AMBON, Siwalimanews – Sungguh miris APBD 2024 sebesar 3,1 triliun akan dipa­kai Pemerintah Provinsi Maluku untuk membayar hutang pinjaman dari PT Sarana Multi Infrastruktur.

Dana pinjaman Pemprov dari PT SMI hampir Rp700 miliar.
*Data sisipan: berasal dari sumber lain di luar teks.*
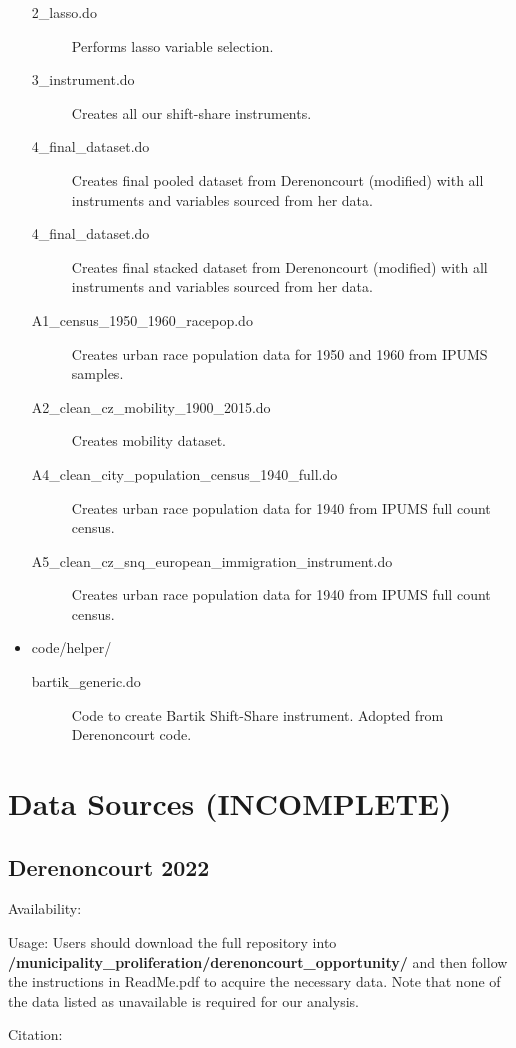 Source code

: \documentclass{article}
\begin{document}
\begin{itemize}
		\begin{description}
		\item[2\_lasso.do] Performs lasso variable selection.
		\item[3\_instrument.do] Creates all our shift-share instruments.
		\item[4\_final\_dataset.do] Creates final pooled dataset from Derenoncourt (modified) with all instruments and variables sourced from her data.
		\item[4\_final\_dataset.do] Creates final stacked dataset from Derenoncourt (modified) with all instruments and variables sourced from her data.
		\item[A1\_census\_1950\_1960\_racepop.do] Creates urban race population data for 1950 and 1960 from IPUMS samples.
		\item[A2\_clean\_cz\_mobility\_1900\_2015.do] Creates mobility dataset.
		\item[A4\_clean\_city\_population\_census\_1940\_full.do] Creates urban race population data for 1940 from IPUMS full count census.
		\item[A5\_clean\_cz\_snq\_european\_immigration\_instrument.do] Creates urban race population data for 1940 from IPUMS full count census.
		\end{description}
	\item code/helper/
	
		\begin{description}
		\item[bartik\_generic.do] Code to create Bartik Shift-Share instrument. Adopted from Derenoncourt code.
		\end{description}
\end{itemize}




\section{Data Sources (INCOMPLETE)}
\subsection{Derenoncourt 2022}
Availability:

Usage: Users should download the full repository into \textbf{/municipality\_proliferation/derenoncourt\_opportunity/} and then follow the instructions in ReadMe.pdf to acquire the necessary data. Note that none of the data listed as unavailable is required for our analysis.

Citation: 
\end{document}

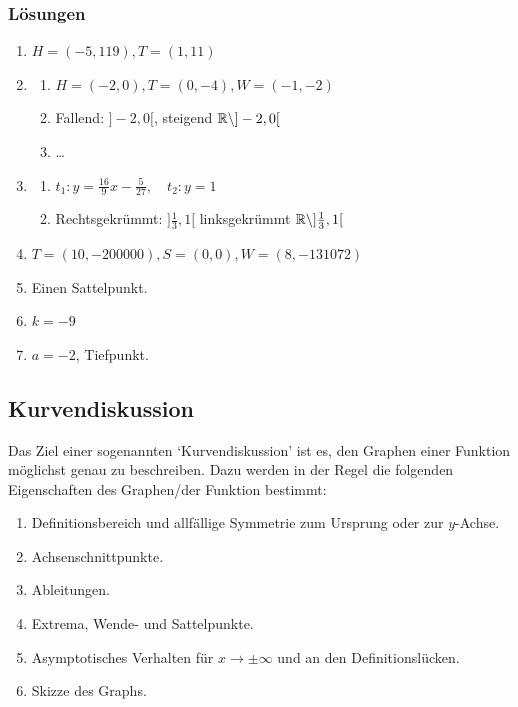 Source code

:\subsubsection*{Lösungen}
\begin{enumerate}
    \item $H=(-5, 119), T=(1,11)$
    \item \begin{enumerate}
              \item $H=(-2, 0), T=(0, -4), W=(-1, -2)$
              \item Fallend: $]-2, 0[$, steigend $\R \setminus ]-2, 0[$
              \item \dots
          \end{enumerate}
    \item \begin{enumerate}
              \item $t_1: y= \frac{16}{9}x -\frac{5}{27}, \quad t_2: y=1$
              \item Rechtsgekrümmt: $]\frac{1}{3}, 1[$ linksgekrümmt $\R \setminus ]\frac{1}{3}, 1[$
          \end{enumerate}

    \item $T=(10, -200000), S =(0,0), W=(8, -131072)$
    \item Einen Sattelpunkt.
    \item $k= -9$
    \item $a=-2$, Tiefpunkt.

\end{enumerate}
\clearpage

\subsection{Kurvendiskussion}
Das Ziel einer sogenannten `Kurvendiskussion' ist es, den Graphen einer Funktion möglichst genau zu beschreiben. Dazu werden in der Regel die folgenden Eigenschaften des Graphen/der Funktion bestimmt:
\begin{enumerate}
    \item Definitionsbereich und allfällige Symmetrie zum Ursprung oder zur $y$-Achse.
    \item Achsenschnittpunkte.
    \item Ableitungen.
    \item Extrema, Wende- und Sattelpunkte.
    \item Asymptotisches Verhalten für $x\to\pm\infty$ und an den Definitionslücken.
    \item Skizze des Graphs.
\end{enumerate}

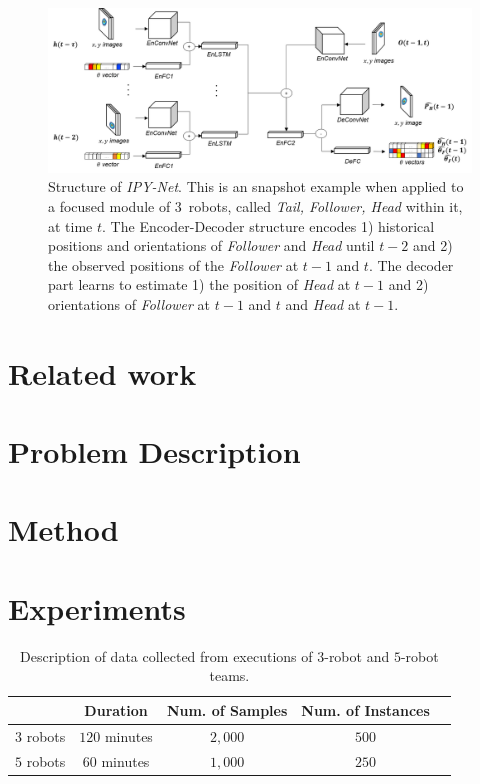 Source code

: \documentclass[letterpaper, 10 pt, conference]{ieeeconf}  %
\begin{document}
	\begin{figure}\centering
		\includegraphics[width=1.8\columnwidth]{fig_DL_Pipeline}
		\caption{Structure of \emph{IPY-Net}. This is an snapshot example when applied to a focused module of
			$3$~robots, called \emph{Tail, Follower, Head} within it, at time $t$. 
			The Encoder-Decoder structure encodes
			1) historical positions and orientations of \emph{Follower} and \emph{Head} 
			until $t-2$ and 2) the observed positions of the \emph{Follower} at $t-1$ and $t$. 
			The decoder part learns to estimate 1) the position of \emph{Head} at $t-1$ and 
			2) orientations of \emph{Follower} at $t-1$ and $t$ and \emph{Head} at $t-1$.   
		}
		\label{fig:DL_Pipeline}
	\end{figure}
	
	
	\section{Related work}
	\label{sec:related_work}
	
	
	\section{Problem Description} 
	\label{sec:problem_description}
	
	\section{Method}
	\label{sec:method}
	
	
	\section{Experiments} 
	\label{sec:experiments} 
	
	
	\begin{table}[t]
		\label{table:data_description}
		\centering
		\begin{tabular}{|c|c|c|c|c|}
			\hline
						&  Duration & Num. of Samples & Num. of Instances  \\ \hline
			$3$ robots & $120$ minutes & $2,000$ & $500$  \\ \hline
			$5$ robots & $60$ minutes  & $1,000$ & $250$  \\ \hline
		\end{tabular}
		\caption{Description of data collected from executions of $3$-robot and $5$-robot teams.}
	\end{table}
\end{document}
Pemprov Maluku dan Tahun 2023 Pemprov akan membayar dengan cicilan sebesar Rp 136.672.000.000.

Karena itu, dewan men­desak Pemprov Maluku me­ngajukan penundaan pem­bayaran cicilan hutang ke­pada PT Sarana Multi Infras­truktur.

“Saya mengusulkan Pem­prov melayangkan surat ke­pada PT SMI yang merupa­kan BUMN dari sub Kemen­terian Keuangan untuk me­nunda pembayaran cicilan hutang khusus untuk tahun 2024,” ucap anggota DPRD Maluku, Rovik Akbar Afifuddin kepada wartawan di Baileo Rakyat Karang Panjang, Jumat (17/11)

Dia mengatakan, pidato Wakil Gubernur Barnabas Orno secara tegas menyatakan posisi APBD tahun 2024 hanya dipakai untuk program dan membayar hutang hampir 700 miliar dari PT Sarana Multi Infrastruktur (SMI).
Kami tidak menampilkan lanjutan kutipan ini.